(Input data begins)
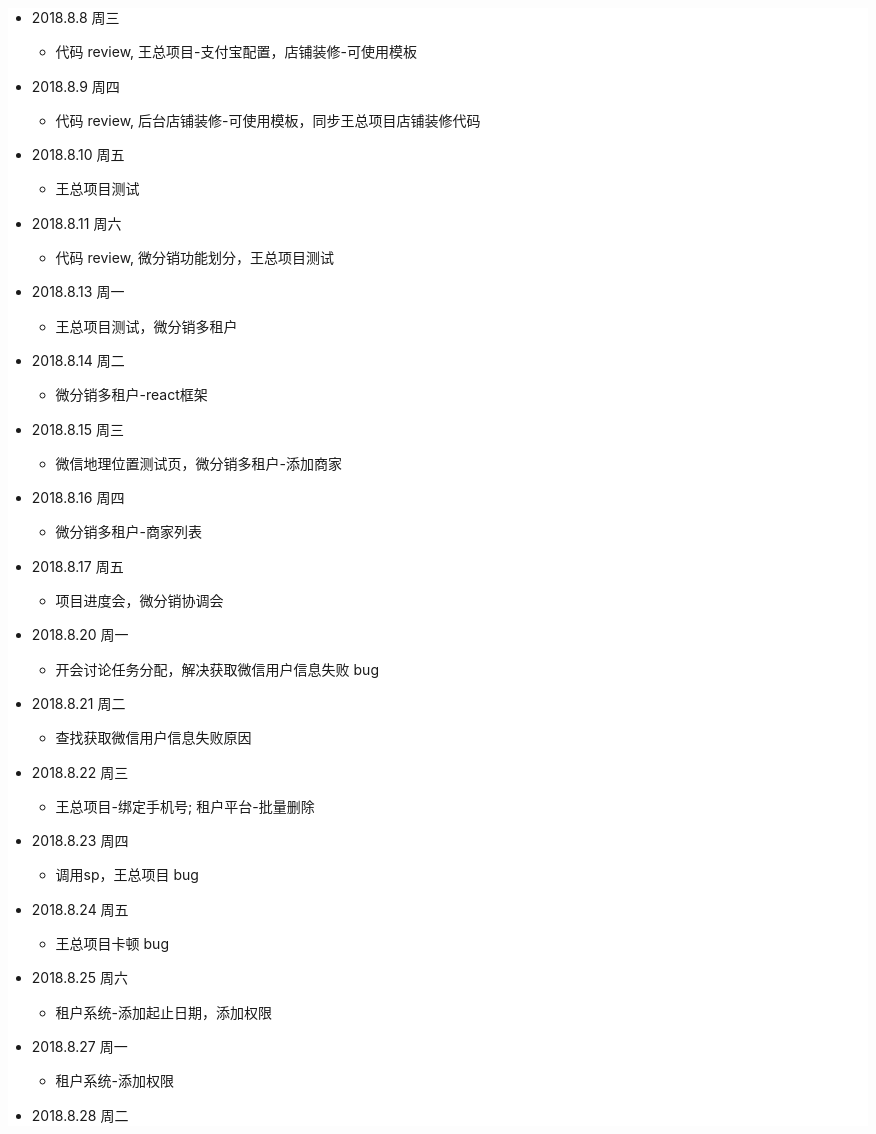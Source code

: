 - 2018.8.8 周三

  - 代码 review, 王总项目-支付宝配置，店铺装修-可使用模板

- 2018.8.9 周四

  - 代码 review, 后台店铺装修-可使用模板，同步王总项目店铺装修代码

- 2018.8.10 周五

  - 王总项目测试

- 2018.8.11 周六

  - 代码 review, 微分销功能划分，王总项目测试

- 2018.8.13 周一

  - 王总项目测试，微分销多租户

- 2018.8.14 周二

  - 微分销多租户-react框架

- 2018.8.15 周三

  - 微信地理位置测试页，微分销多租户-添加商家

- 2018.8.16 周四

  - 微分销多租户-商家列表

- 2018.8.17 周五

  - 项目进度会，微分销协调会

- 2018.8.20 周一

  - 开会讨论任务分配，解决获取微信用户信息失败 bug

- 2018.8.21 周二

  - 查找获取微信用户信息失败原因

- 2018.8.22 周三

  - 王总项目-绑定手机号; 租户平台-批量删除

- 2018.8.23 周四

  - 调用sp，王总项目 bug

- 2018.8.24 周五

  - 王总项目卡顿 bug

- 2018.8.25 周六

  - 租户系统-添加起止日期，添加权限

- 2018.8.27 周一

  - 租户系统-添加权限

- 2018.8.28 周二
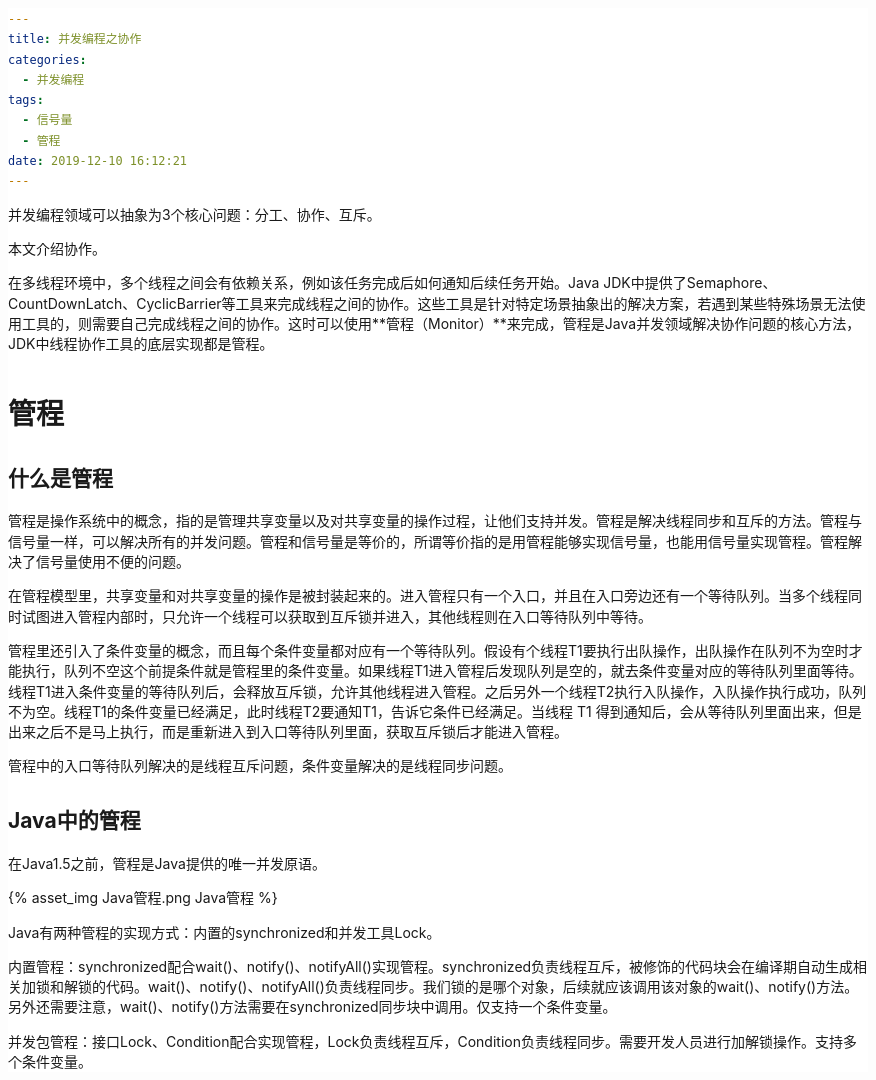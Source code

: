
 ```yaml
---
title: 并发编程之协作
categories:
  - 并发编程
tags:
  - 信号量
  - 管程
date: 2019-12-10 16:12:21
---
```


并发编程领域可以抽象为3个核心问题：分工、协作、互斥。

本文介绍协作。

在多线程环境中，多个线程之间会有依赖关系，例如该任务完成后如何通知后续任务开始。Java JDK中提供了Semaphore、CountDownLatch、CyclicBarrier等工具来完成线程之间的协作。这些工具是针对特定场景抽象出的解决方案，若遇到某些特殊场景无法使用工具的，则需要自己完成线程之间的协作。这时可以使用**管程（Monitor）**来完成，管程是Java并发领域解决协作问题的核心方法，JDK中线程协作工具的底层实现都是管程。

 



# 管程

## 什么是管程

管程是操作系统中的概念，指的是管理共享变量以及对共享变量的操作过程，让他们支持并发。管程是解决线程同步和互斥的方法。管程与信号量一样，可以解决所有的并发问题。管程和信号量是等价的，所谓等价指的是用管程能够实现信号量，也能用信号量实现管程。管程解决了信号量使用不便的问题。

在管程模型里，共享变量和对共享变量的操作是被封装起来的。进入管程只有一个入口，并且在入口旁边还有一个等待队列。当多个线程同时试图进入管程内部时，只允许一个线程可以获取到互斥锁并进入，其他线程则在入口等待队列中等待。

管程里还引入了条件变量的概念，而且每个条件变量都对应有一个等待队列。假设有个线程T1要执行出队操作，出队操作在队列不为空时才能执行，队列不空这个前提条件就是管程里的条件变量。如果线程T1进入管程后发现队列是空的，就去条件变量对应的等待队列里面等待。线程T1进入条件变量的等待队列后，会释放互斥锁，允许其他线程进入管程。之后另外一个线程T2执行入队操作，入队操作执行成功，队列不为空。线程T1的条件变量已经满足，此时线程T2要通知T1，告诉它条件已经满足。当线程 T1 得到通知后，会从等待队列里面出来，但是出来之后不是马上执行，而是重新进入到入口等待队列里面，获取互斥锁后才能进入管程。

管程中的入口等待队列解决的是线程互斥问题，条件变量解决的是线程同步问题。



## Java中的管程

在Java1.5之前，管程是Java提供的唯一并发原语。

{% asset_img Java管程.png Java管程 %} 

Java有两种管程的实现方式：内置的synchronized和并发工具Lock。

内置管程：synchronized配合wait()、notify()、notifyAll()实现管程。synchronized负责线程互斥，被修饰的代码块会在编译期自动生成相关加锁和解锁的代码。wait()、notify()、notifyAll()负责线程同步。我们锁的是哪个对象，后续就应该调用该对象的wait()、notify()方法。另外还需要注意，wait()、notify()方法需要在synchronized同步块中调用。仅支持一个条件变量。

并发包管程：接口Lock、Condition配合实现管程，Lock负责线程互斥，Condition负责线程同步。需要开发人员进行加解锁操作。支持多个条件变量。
(Input data ends)
**Required work:** Beginning at the line above that contains "- 2018.8.25 周六" and going on through the line that contains "内置管程：synchroni", please copy every line exactly, leaving the pictures out and adding nothing.

**Solution to the exercise:**
- 2018.8.25 周六

  - 租户系统-添加起止日期，添加权限

- 2018.8.27 周一

  - 租户系统-添加权限

- 2018.8.28 周二
Source code

:
 ```yaml
---
title: 并发编程之协作
categories:
  - 并发编程
tags:
  - 信号量
  - 管程
date: 2019-12-10 16:12:21
---
```


并发编程领域可以抽象为3个核心问题：分工、协作、互斥。

本文介绍协作。

在多线程环境中，多个线程之间会有依赖关系，例如该任务完成后如何通知后续任务开始。Java JDK中提供了Semaphore、CountDownLatch、CyclicBarrier等工具来完成线程之间的协作。这些工具是针对特定场景抽象出的解决方案，若遇到某些特殊场景无法使用工具的，则需要自己完成线程之间的协作。这时可以使用**管程（Monitor）**来完成，管程是Java并发领域解决协作问题的核心方法，JDK中线程协作工具的底层实现都是管程。

 



# 管程

## 什么是管程

管程是操作系统中的概念，指的是管理共享变量以及对共享变量的操作过程，让他们支持并发。管程是解决线程同步和互斥的方法。管程与信号量一样，可以解决所有的并发问题。管程和信号量是等价的，所谓等价指的是用管程能够实现信号量，也能用信号量实现管程。管程解决了信号量使用不便的问题。

在管程模型里，共享变量和对共享变量的操作是被封装起来的。进入管程只有一个入口，并且在入口旁边还有一个等待队列。当多个线程同时试图进入管程内部时，只允许一个线程可以获取到互斥锁并进入，其他线程则在入口等待队列中等待。

管程里还引入了条件变量的概念，而且每个条件变量都对应有一个等待队列。假设有个线程T1要执行出队操作，出队操作在队列不为空时才能执行，队列不空这个前提条件就是管程里的条件变量。如果线程T1进入管程后发现队列是空的，就去条件变量对应的等待队列里面等待。线程T1进入条件变量的等待队列后，会释放互斥锁，允许其他线程进入管程。之后另外一个线程T2执行入队操作，入队操作执行成功，队列不为空。线程T1的条件变量已经满足，此时线程T2要通知T1，告诉它条件已经满足。当线程 T1 得到通知后，会从等待队列里面出来，但是出来之后不是马上执行，而是重新进入到入口等待队列里面，获取互斥锁后才能进入管程。

管程中的入口等待队列解决的是线程互斥问题，条件变量解决的是线程同步问题。



## Java中的管程

在Java1.5之前，管程是Java提供的唯一并发原语。

{% asset_img Java管程.png Java管程 %} 

Java有两种管程的实现方式：内置的synchronized和并发工具Lock。

内置管程：synchronized配合wait()、notify()、notifyAll()实现管程。synchronized负责线程互斥，被修饰的代码块会在编译期自动生成相关加锁和解锁的代码。wait()、notify()、notifyAll()负责线程同步。我们锁的是哪个对象，后续就应该调用该对象的wait()、notify()方法。另外还需要注意，wait()、notify()方法需要在synchronized同步块中调用。仅支持一个条件变量。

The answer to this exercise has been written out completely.